[Records from a collection]

------------------------------------------------------------

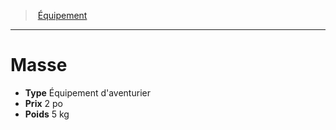 ﻿---
!Equipment
Type: Équipement d'aventurier
Price: 2 po
Weight: 5 kg
Id: equipment_hd.md#masse
ParentLink: equipment_hd.md#Équipement
Name: Masse
ParentName: Équipement
NameLevel: 1
Attributes: {}
---
> [Équipement](hd_equipment.md)

---

# Masse

- **Type** Équipement d'aventurier
- **Prix** 2 po
- **Poids** 5 kg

------------------------------------------------------------

**TASK TO COMPLETE**
Restate every line above word for word. Do not carry over the images.

**OUTPUT BELOW**
 ﻿---
!Equipment
Type: Équipement d'aventurier
Price: 2 po
Weight: 5 kg
Id: equipment_hd.md#masse
ParentLink: equipment_hd.md#Équipement
Name: Masse
ParentName: Équipement
NameLevel: 1
Attributes: {}
---
> [Équipement](hd_equipment.md)

---

# Masse

- **Type** Équipement d'aventurier
- **Prix** 2 po
- **Poids** 5 kg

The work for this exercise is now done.